Surah 82 of the Quran
- Classification: Meccan
- Other names: The Bursting Apart, The Cleaving Asunder, The Shattering, The Splitting, The Cataclysm
- Position: Juzʼ 30
- No. of verses: 19
- No. of words: 81
- No. of letters: 334

= Al-Infitar =

82nd chapter of the Qur'an

The Cleaving in Sunder (الانفطار, al-infiṭār, also known as "The Cleaving" and "Bursting Apart") is the 82nd sura of the Quran, with 19 ayat. The chapter is named 'Al-Infitar' because of the occurrence of the word 'unfatarat' in the first verse of this chapter. Infitar means 'split asunder': the word 'Unfatarat' is used in this chapter in order to describe the splitting of the sky on the day of Judgment. This chapter (Al-Infitar), along with chapters At-Takwir and Al-Inshiqaq, provides an exhaustive description about the 'Day of Judgment'.

==Summary==
- 1-5 Signs of the Judgement Day
- 6-9 Astonishing unbelief of man in his Creator
- 10-12 Guardian angels record the deeds of men
- 13-16 In the judgment the righteous shall be rewarded and the wicked punished
- 17-19 On the day of judgment there shall be no intercessor except by Allah's leave

==Hadith==
- Imam Ahmad recorded from Ibn Umar that the Messenger of Allah said: "Whoever wishes to look at the Day of Resurrection, as if he is seeing it with this eye, then let him recite: 'When the sun Kuwwirat' (At-Takwir) and 'When the heaven is cleft sunder (Al-Infitar) and 'When the heaven is split asunder (Al-Inshiqaq)'."

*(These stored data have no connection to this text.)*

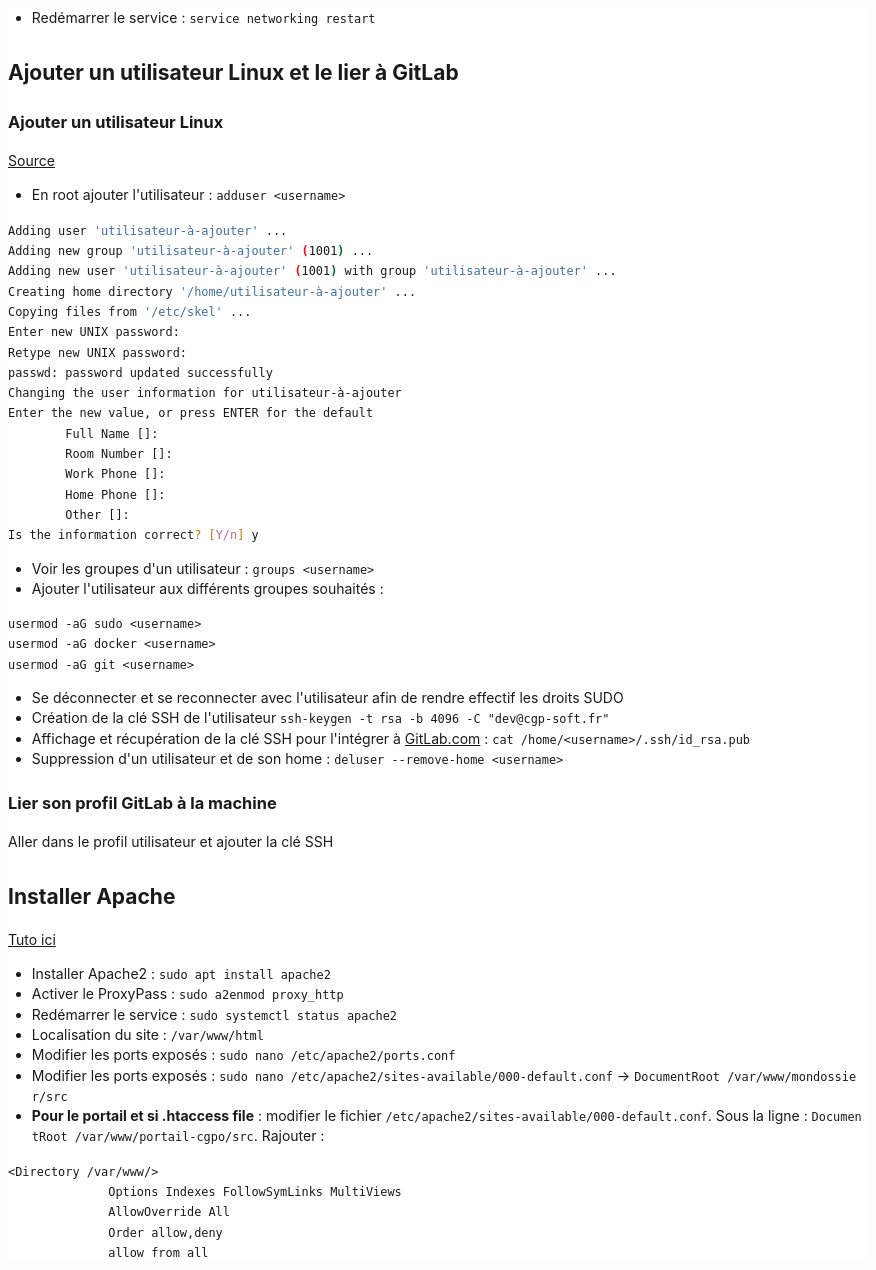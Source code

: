 - Redémarrer le service : `service networking restart`

## Ajouter un utilisateur Linux et le lier à GitLab

### Ajouter un utilisateur Linux

[Source](https://www.digitalocean.com/community/tutorials/how-to-add-and-delete-users-on-ubuntu-16-04 "DigitalOcean")
- En root ajouter l'utilisateur : `adduser <username>`

```bash
Adding user 'utilisateur-à-ajouter' ...
Adding new group 'utilisateur-à-ajouter' (1001) ...
Adding new user 'utilisateur-à-ajouter' (1001) with group 'utilisateur-à-ajouter' ...
Creating home directory '/home/utilisateur-à-ajouter' ...
Copying files from '/etc/skel' ...
Enter new UNIX password:
Retype new UNIX password:
passwd: password updated successfully
Changing the user information for utilisateur-à-ajouter
Enter the new value, or press ENTER for the default
        Full Name []: 
        Room Number []: 
        Work Phone []: 
        Home Phone []:
        Other []:
Is the information correct? [Y/n] y
```

- Voir les groupes d'un utilisateur : `groups <username>`
- Ajouter l'utilisateur aux différents groupes souhaités : 
```shell
usermod -aG sudo <username>
usermod -aG docker <username>
usermod -aG git <username>
```
- Se déconnecter et se reconnecter avec l'utilisateur afin de rendre effectif les droits SUDO
- Création de la clé SSH de l'utilisateur `ssh-keygen -t rsa -b 4096 -C "dev@cgp-soft.fr"`
- Affichage et récupération de la clé SSH pour l'intégrer à [GitLab.com](https://gitlab.com/profile/keys"GitLab") : `cat /home/<username>/.ssh/id_rsa.pub`
- Suppression d'un utilisateur et de son home : `deluser --remove-home <username>`

### Lier son profil GitLab à la machine
 
Aller dans le profil utilisateur et ajouter la clé SSH

## Installer Apache

[Tuto ici](https://www.cyberciti.biz/faq/how-to-install-linux-apache-mysql-php-lamp-stack-on-debian-9-stretch/ 'Tuto')
- Installer Apache2 : `sudo apt install apache2`
- Activer le ProxyPass : `sudo a2enmod proxy_http`
- Redémarrer le service : `sudo systemctl status apache2`
- Localisation du site : `/var/www/html`
- Modifier les ports exposés : `sudo nano /etc/apache2/ports.conf`
- Modifier les ports exposés : `sudo nano /etc/apache2/sites-available/000-default.conf` -> `DocumentRoot /var/www/mondossier/src`
- **Pour le portail et si .htaccess file** : modifier le fichier `/etc/apache2/sites-available/000-default.conf`. Sous la ligne : `DocumentRoot /var/www/portail-cgpo/src`. Rajouter :
```shell
<Directory /var/www/>
              Options Indexes FollowSymLinks MultiViews
              AllowOverride All
              Order allow,deny
              allow from all
```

- It was narrated that Jabir said: "Muadh stood up and prayed Isha', and made it lengthy. The Prophet (ﷺ) said: 'Do you want to cause hardship to the people, O Mu'adh; do you want to cause hardship to the people O Mu'adh? Why didn't you recite 'Glorify the Name of your Lord Most High' (Al-Ala or Ad-Dhuha) or 'When the heaven is cleft asunder' (Al-Infitar)?"